**[R] histogram** -- Histograms for continuous and categorical variables

__Syntax__

**histogram** *varname* [*if*] [*in*] [*weight*] [**,** [*continuous_opts* |
*discrete_opts*] *options*]

*continuous_opts* Description
-------------------------------------------------------------------------
Main
**bin(***#***)** set number of bins to *#*
__w__**idth(***#***)** set width of bins to *#*
**start(***#***)** set lower limit of first bin to *#*
-------------------------------------------------------------------------

*discrete_opts* Description
-------------------------------------------------------------------------
Main
__d__**iscrete** specify that data are discrete
__w__**idth(***#***)** set width of bins to *#*
**start(***#***)** set theoretical minimum value to *#*
-------------------------------------------------------------------------

*options* Description
-------------------------------------------------------------------------
Main
__den__**sity** draw as density; the default
__frac__**tion** draw as fractions
__freq__**uency** draw as frequencies
**percent** draw as percentages
*bar_options* rendition of bars
**binrescale** recalculate bin sizes when **by()** is
specified
__addl__**abels** add height labels to bars
__addlabop__**ts(***marker_label_options***)** affect rendition of labels

Density plots
__norm__**al** add a normal density to the graph
__normop__**ts(***line_options***)** affect rendition of normal density
__kden__**sity** add a kernel density estimate to the
graph
__kdenop__**ts(***kdensity_options***)** affect rendition of kernel density

Add plots
**addplot(***plot***)** add other plots to the histogram

Y axis, X axis, Titles, Legend, Overall, By
*twoway_options* any options documented in **[G-3]**
*twoway_options*
-------------------------------------------------------------------------
**fweight**s are allowed; see weight.

__Menu__

**Graphics > Histogram**

__Description__

**histogram** draws histograms of *varname*, which is assumed to be the name of
a continuous variable unless the **discrete** option is specified.

**hist** is a synonym for **histogram**.

__Options for use in the continuous case__

+------+
----+ Main +-------------------------------------------------------------

**bin(***#***)** and **width(***#***)** are alternatives. They specify how the data are to
be aggregated into bins: **bin()** by specifying the number of bins (from
which the width can be derived) and **width()** by specifying the bin
width (from which the number of bins can be derived).

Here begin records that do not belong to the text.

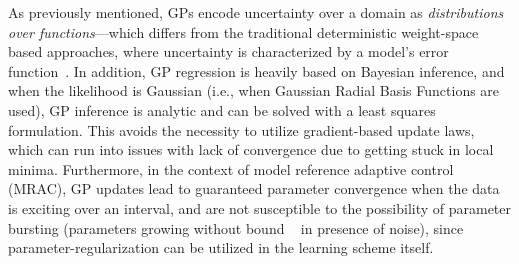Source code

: \documentclass[letterpaper,12pt,peerreviewca,draftcls]{IEEEtran}
\newcommand{\XX}[1]{{\bf \color{orange}{ XX #1 XX}}}
\newcommand{\mX}[1]{\added[id=ml,remark={}]{#1}}
\newcommand{\bX}[1]{\added[id=bc,remark={}]{#1}}
\begin{document}
As previously mentioned, GPs encode uncertainty over a domain as \emph{distributions over functions}---which differs %
from the traditional deterministic weight-space based approaches, where uncertainty is characterized by a model's error function~\cite{Kim:98bk,Kingravi:TNN:2012,narendra:procIEEE:96,volyanskyy:tnn:09}. In addition, %
GP regression is heavily based on Bayesian inference, and when the likelihood is Gaussian (i.e., when Gaussian Radial Basis Functions are used), GP inference is analytic and can be solved with a least squares formulation. This avoids the necessity to utilize gradient-based update laws, which can run into issues with lack of convergence due to getting stuck in local minima. Furthermore, in the context of model reference adaptive control (MRAC), GP updates lead to guaranteed parameter convergence \cite{Chowdhary13_TNN} when the data is exciting over an interval, and are not susceptible to the  %
possibility of parameter bursting (parameters growing without bound ~\cite{astrom:bk:95,boyd:automatica:86,Narendra:86TAC} in presence of noise), since parameter-regularization can be utilized in the learning scheme itself.

\end{document}
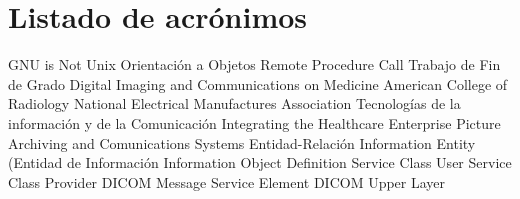 \chapter{Listado de acrónimos}

{\small
\begin{acronym}[XXXXXXXX]
       {\acs{GNU} is Not Unix}
        {Orientación a Objetos}
       {Remote Procedure Call}
       {Trabajo de Fin de Grado}
     {Digital Imaging and Communications on Medicine}
       {American College of Radiology}
      {National Electrical Manufactures Association}
       {Tecnologías de la información y de la Comunicación}
       {Integrating the Healthcare Enterprise}
      {Picture Archiving and Comunications Systems}
        {Entidad-Relación}
        {Information Entity (Entidad de Información}
       {Information Object Definition}
       {Service Class User}
       {Service Class Provider}
     {DICOM Message Service Element}
     {DICOM Upper Layer}
\end{acronym}
}





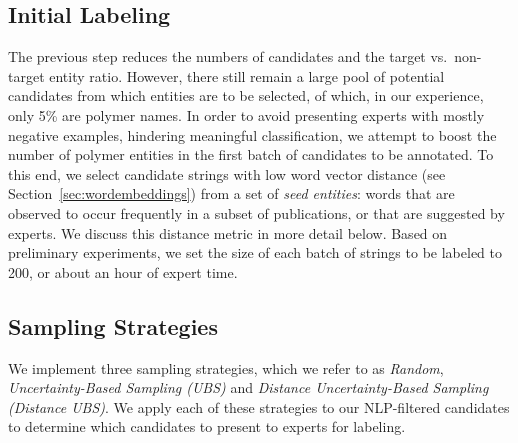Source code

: \subsection{Initial Labeling}
The previous step %
reduces the numbers of candidates and the target vs.\ non-target entity ratio.
However, there still remain a large pool of potential candidates from which entities are to be selected,
of which, in our experience, only 5\% are polymer names.
In order to avoid presenting experts with mostly negative examples, hindering meaningful classification,
we attempt to boost the number of polymer entities in the first batch of candidates to be annotated.
To this end, we select candidate strings with low word vector distance (see Section~\ref{sec:wordembeddings}) from
a set of \emph{seed entities}:
words that are observed to occur frequently  
in a subset of publications, or that are suggested by experts.
We discuss this distance metric in more detail below.
Based on preliminary experiments, we set the size of each batch of strings to be labeled to 200, 
or about an hour of expert time.

\subsection{Sampling Strategies}\label{sec:sampling}
We implement three sampling strategies, which we refer to as \textit{Random}, \textit{Uncertainty-Based Sampling (UBS)} and \textit{Distance Uncertainty-Based Sampling (Distance UBS)}.
We apply each of these strategies to our NLP-filtered candidates to determine which candidates to present to experts for labeling.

If neither option is specified, results are the same as if **bin(***k***)** had
been specified, where

*k* = min{sqrt(*N*), 10*ln(*N*)/ln(10)}

and where *N* is the (weighted) number of observations.

**start(***#***)** specifies the theoretical minimum of *varname*. The default is
**start(***m***)**, where *m* is the observed minimum value of *varname*.

Specify **start()** when you are concerned about sparse data, for
instance, if you know that *varname* can have a value of 0, but you are
concerned that 0 may not be observed.

**start(***#***)**, if specified, must be less than or equal to *m*, or else an
error will be issued.

__Options for use in the discrete case__

+------+
----+ Main +-------------------------------------------------------------

**discrete** specifies that *varname* is discrete and that you want each unique
value of *varname* to have its own bin (bar of histogram).

**width(***#***)** is rarely specified in the discrete case; it specifies the width
of the bins. The default is **width(***d***)**, where *d* is the observed
minimum difference between the unique values of *varname*.

Specify **width()** if you are concerned that your data are sparse. For
example, in theory *varname* could take on the values, say, 1, 2, 3,
..., 9, but because of the sparseness, perhaps only the values 2, 4,
7, and 8 are observed. Here the default width calculation would
produce **width(2)**, and you would want to specify **width(1)**.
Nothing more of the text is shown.